*WORK INSTRUCTIONS*. Reproduce word for word, from the entries below, the line with "The usual safety-first", the line with "on the Internet.", and every line between them, and nothing more.

Saved data entries:
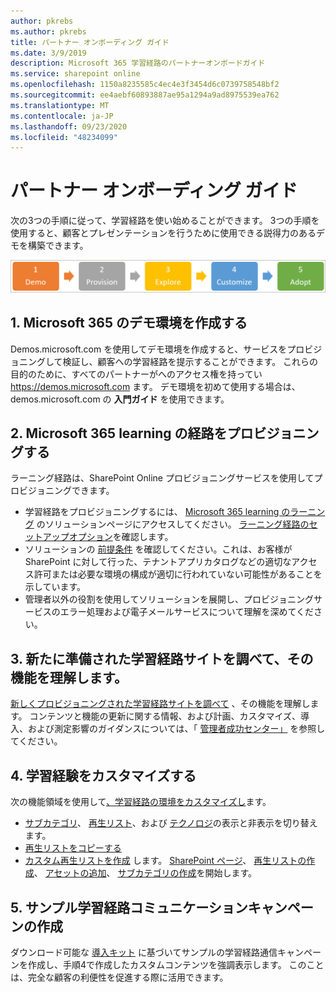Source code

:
 ```yaml
---
author: pkrebs
ms.author: pkrebs
title: パートナー オンボーディング ガイド
ms.date: 3/9/2019
description: Microsoft 365 学習経路のパートナーオンボードガイド
ms.service: sharepoint online
ms.openlocfilehash: 1150a8235585c4ec4e3f3454d6c0739758548bf2
ms.sourcegitcommit: ee4aebf60893887ae95a1294a9ad8975539ea762
ms.translationtype: MT
ms.contentlocale: ja-JP
ms.lasthandoff: 09/23/2020
ms.locfileid: "48234099"
---
```

# <a name="partner-onboarding-guide"></a>パートナー オンボーディング ガイド
次の3つの手順に従って、学習経路を使い始めることができます。 3つの手順を使用すると、顧客とプレゼンテーションを行うために使用できる説得力のあるデモを構築できます。 

![cg-partner-getfam.png](media/cg-partner-getfam.png)

## <a name="1-create-a-microsoft-365-demonstration-environment"></a>1. Microsoft 365 のデモ環境を作成する
Demos.microsoft.com を使用してデモ環境を作成すると、サービスをプロビジョニングして検証し、顧客への学習経路を提示することができます。 これらの目的のために、すべてのパートナーがへのアクセス権を持ってい https://demos.microsoft.com ます。 デモ環境を初めて使用する場合は、demos.microsoft.com の **入門ガイド** を使用できます。

## <a name="2-provision-microsoft-365-learning-pathways"></a>2. Microsoft 365 learning の経路をプロビジョニングする
ラーニング経路は、SharePoint Online プロビジョニングサービスを使用してプロビジョニングできます。
- 学習経路をプロビジョニングするには、 [Microsoft 365 learning のラーニング](https://provisioning.sharepointpnp.com/details/3df8bd55-b872-4c9d-88e3-6b2f05344239) のソリューションページにアクセスしてください。 [ラーニング経路のセットアップオプション](https://docs.microsoft.com/office365/customlearning/custom_setupoptions)を確認します。 
- ソリューションの [前提条件](https://docs.microsoft.com/office365/customlearning/custom_provision) を確認してください。これは、お客様が SharePoint に対して行った、テナントアプリカタログなどの適切なアクセス許可または必要な環境の構成が適切に行われていない可能性があることを示しています。
- 管理者以外の役割を使用してソリューションを展開し、プロビジョニングサービスのエラー処理および電子メールサービスについて理解を深めてください。

## <a name="3-explore-your-newly-provisioned-learning-pathways-site-to-get-familiar-with-its-capabilities"></a>3. 新たに準備された学習経路サイトを調べて、その機能を理解します。
[新しくプロビジョニングされた学習経路サイトを調べて](https://docs.microsoft.com/office365/customlearning/custom_exploresite) 、その機能を理解します。 コンテンツと機能の更新に関する情報、および計画、カスタマイズ、導入、および測定影響のガイダンスについては、「 [管理者成功センター」](https://docs.microsoft.com/office365/customlearning/custom_successcenter) を参照してください。

## <a name="4-customize-the-learning-experience"></a>4. 学習経験をカスタマイズする
次の機能領域を使用して[、学習経路の環境をカスタマイズし](https://docs.microsoft.com/office365/customlearning/custom_overview)ます。
- [サブカテゴリ](https://docs.microsoft.com/office365/customlearning/custom_hideshowsub)、 [再生リスト](https://docs.microsoft.com/office365/customlearning/custom_hideshowplaylists)、および [テクノロジ](https://docs.microsoft.com/office365/customlearning/custom_hideshowtech)の表示と非表示を切り替えます。
- [再生リストをコピーする](https://docs.microsoft.com/office365/customlearning/custom_copyplaylist)
- [カスタム再生リストを作成](https://docs.microsoft.com/office365/customlearning/custom_createnewplaylist) します。 [SharePoint ページ](https://docs.microsoft.com/office365/customlearning/custom_createnewpage)、 [再生リストの作成](https://docs.microsoft.com/office365/customlearning/custom_createnewplaylist)、 [アセットの追加](https://docs.microsoft.com/office365/customlearning/custom_addassets)、 [サブカテゴリの作成](https://docs.microsoft.com/office365/customlearning/custom_createnewcat)を開始します。

## <a name="5-create-a-sample-learning-pathways-communication-campaign"></a>5. サンプル学習経路コミュニケーションキャンペーンの作成
ダウンロード可能な [導入キット](https://teamworktools.azurewebsites.net/m365lp/m365lpadoptionkit.zip) に基づいてサンプルの学習経路通信キャンペーンを作成し、手順4で作成したカスタムコンテンツを強調表示します。 このことは、完全な顧客の利便性を促進する際に活用できます。 


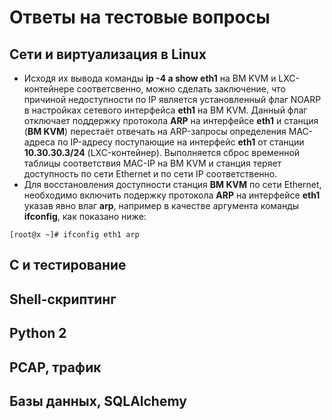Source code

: # Ответы на тестовые вопросы
## Сети и виртуализация в Linux
+ Исходя их вывода команды __ip -4 a show eth1__ на ВМ KVM и LXC-контейнере соответсвенно, можно сделать заключение, что причиной недоступности по IP является установленный флаг NOARP в настройках сетевого интерфейса __eth1__ на ВМ KVM. Данный флаг отключает поддержку протокола __ARP__ на интерфейсе __eth1__ и станция (__ВМ KVM__) перестаёт отвечать на ARP-запросы определения MAC-адреса по IP-адресу поступающие на интерфейс __eth1__ от станции __10.30.30.3/24__ (LXC-контейнер). Выполняется сброс временной таблицы соответствия MAC-IP на ВМ KVM и станция теряет доступность по сети Ethernet и по сети IP соответственно.
+ Для восстановления доступности станция __ВМ KVM__ по сети Ethernet, необходимо включить подержку протокола __ARP__ на интерфейсе __eth1__ указав явно влаг __arp__, например в качестве аргумента команды __ifconfig__, как показано ниже:    
```
[root@x ~]# ifconfig eth1 arp
```
## С и тестирование
## Shell-скриптинг
## Python 2
## PCAP, трафик
## Базы данных, SQLAlchemy
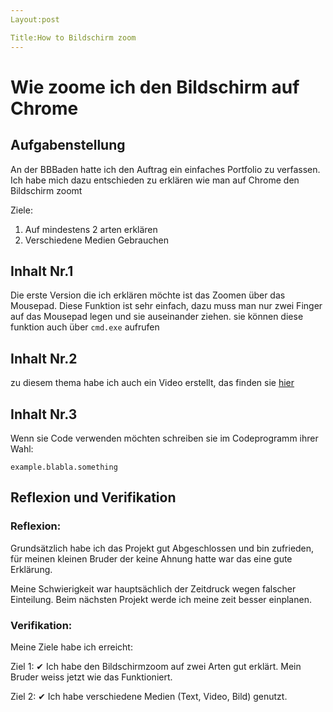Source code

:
 ```yaml
---
Layout:post

Title:How to Bildschirm zoom
---
```



# Wie zoome ich den Bildschirm auf Chrome

## Aufgabenstellung

An der BBBaden hatte ich den Auftrag ein einfaches Portfolio zu verfassen. Ich habe mich dazu entschieden zu erklären wie man auf Chrome den Bildschirm zoomt

Ziele:
1. Auf mindestens 2 arten erklären
2. Verschiedene Medien Gebrauchen

## Inhalt Nr.1
Die erste Version die ich erklären möchte ist das Zoomen über das Mousepad. Diese Funktion ist sehr einfach, dazu muss man nur zwei Finger auf das Mousepad legen und sie auseinander ziehen.
sie können diese funktion auch über `cmd.exe` aufrufen

## Inhalt Nr.2

zu diesem thema habe ich auch ein Video erstellt, das finden sie [hier](https://youtu.be/WhxhA0bFCgI)

## Inhalt Nr.3

Wenn sie Code verwenden möchten schreiben sie im Codeprogramm ihrer Wahl:
```
example.blabla.something
```


## Reflexion und Verifikation

### Reflexion:
Grundsätzlich habe ich das Projekt gut Abgeschlossen und bin zufrieden, für meinen kleinen Bruder der keine Ahnung hatte war das eine gute Erklärung.

Meine Schwierigkeit war hauptsächlich der Zeitdruck wegen falscher Einteilung.
Beim nächsten Projekt werde ich meine zeit besser einplanen.

### Verifikation:
Meine Ziele habe ich erreicht:

Ziel 1: ✔ Ich habe den Bildschirmzoom auf zwei Arten gut erklärt. Mein Bruder weiss jetzt wie das Funktioniert.

Ziel 2: ✔ Ich habe verschiedene Medien (Text, Video, Bild) genutzt.
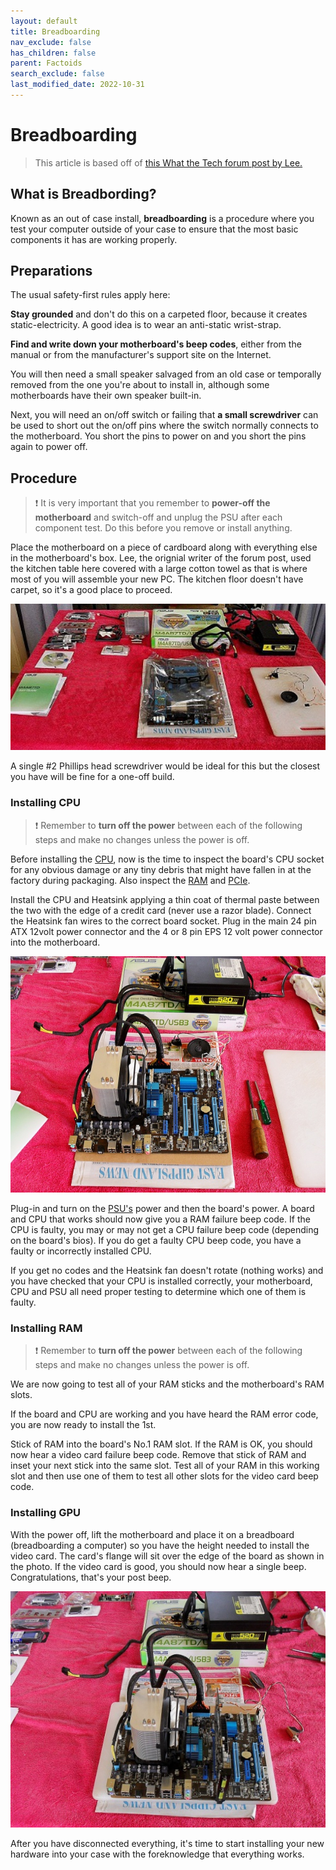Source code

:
 ```yaml
---
layout: default
title: Breadboarding
nav_exclude: false
has_children: false
parent: Factoids
search_exclude: false
last_modified_date: 2022-10-31
---
```


# Breadboarding

> This article is based off of [this What the Tech forum post by Lee.](https://forums.whatthetech.com/index.php?showtopic=120814)

## What is Breadbording?

Known as an out of case install, **breadboarding** is a procedure where you test your computer outside of your case to ensure that the most basic components it has are working properly.

## Preparations

The usual safety-first rules apply here: 

**Stay grounded** and don't do this on a carpeted floor, because it creates static-electricity. A good idea is to wear an anti-static wrist-strap.

**Find and write down your motherboard's beep codes**, either from the manual or from the manufacturer's support site on the Internet. 

You will then need a small speaker salvaged from an old case or temporally removed from the one you're about to install in, although some motherboards have their own speaker built-in.

Next, you will need an on/off switch or failing that **a small screwdriver** can be used to short out the on/off pins where the switch normally connects to the motherboard. You short the pins to power on and you short the pins again to power off.

## Procedure

> ❗ It is very important that you remember to **power-off the motherboard** and switch-off and unplug the PSU after each component test. Do this before you remove or install anything.

Place the motherboard on a piece of cardboard along with everything else in the motherboard's box. Lee, the orignial writer of the forum post, used the kitchen table here covered with a large cotton towel as that is where most of you will assemble your new PC. The kitchen floor doesn't have carpet, so it's a good place to proceed.

![Post_Thumb.png](/assets/Breadboarding/post_Thumb.png)

A single #2 Phillips head screwdriver would be ideal for this but the closest you have will be fine for a one-off build.

### Installing CPU

> ❗ Remember to **turn off the power** between each of the following steps and make no changes unless the power is off.

Before installing the [CPU](/docs/learning/terms#central-processing-unit-cpu), now is the time to inspect the board's CPU socket for any obvious damage or any tiny debris that might have fallen in at the factory during packaging. Also inspect the [RAM](/docs/learning/terms#random-access-memory-ram) and [PCIe](/docs/learning/terms#pci-express-pcie). 

Install the CPU and Heatsink applying a thin coat of thermal paste between the two with the edge of a credit card (never use a razor blade). Connect the Heatsink fan wires to the correct board socket. Plug in the main 24 pin ATX 12volt power connector and the 4 or 8 pin EPS 12 volt power connector into the motherboard.

![CPUinstalled.png](/assets/Breadboarding/CPUinstalled.png)

Plug-in and turn on the [PSU's](/docs/learning/terms#power-supply-unit-psu) power and then the board's power. A board and CPU that works should now give you a RAM failure beep code. If the CPU is faulty, you may or may not get a CPU failure beep code (depending on the board's bios). If you do get a faulty CPU beep code, you have a faulty or incorrectly installed CPU.

If you get no codes and the Heatsink fan doesn't rotate (nothing works) and you have checked that your CPU is installed correctly, your motherboard, CPU and PSU all need proper testing to determine which one of them is faulty.

### Installing RAM

> ❗ Remember to **turn off the power** between each of the following steps and make no changes unless the power is off.

We are now going to test all of your RAM sticks and the motherboard's RAM slots.

If the board and CPU are working and you have heard the RAM error code, you are now ready to install the 1st. 

Stick of RAM into the board's No.1 RAM slot. If the RAM is OK, you should now hear a video card failure beep code. Remove that stick of RAM and inset your next stick into the same slot. Test all of your RAM in this working slot and then use one of them to test all other slots for the video card beep code.

### Installing GPU

With the power off, lift the motherboard and place it on a breadboard (breadboarding a computer) so you have the height needed to install the video card. The card's flange will sit over the edge of the board as shown in the photo. If the video card is good, you should now hear a single beep. Congratulations, that's your post beep.

![Fullinstalled.png](/assets/Breadboarding/Fullinstalled.png)

After you have disconnected everything, it's time to start installing your new hardware into your case with the foreknowledge that everything works.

*ANSWER*.
The usual safety-first rules apply here: 

**Stay grounded** and don't do this on a carpeted floor, because it creates static-electricity. A good idea is to wear an anti-static wrist-strap.

**Find and write down your motherboard's beep codes**, either from the manual or from the manufacturer's support site on the Internet. 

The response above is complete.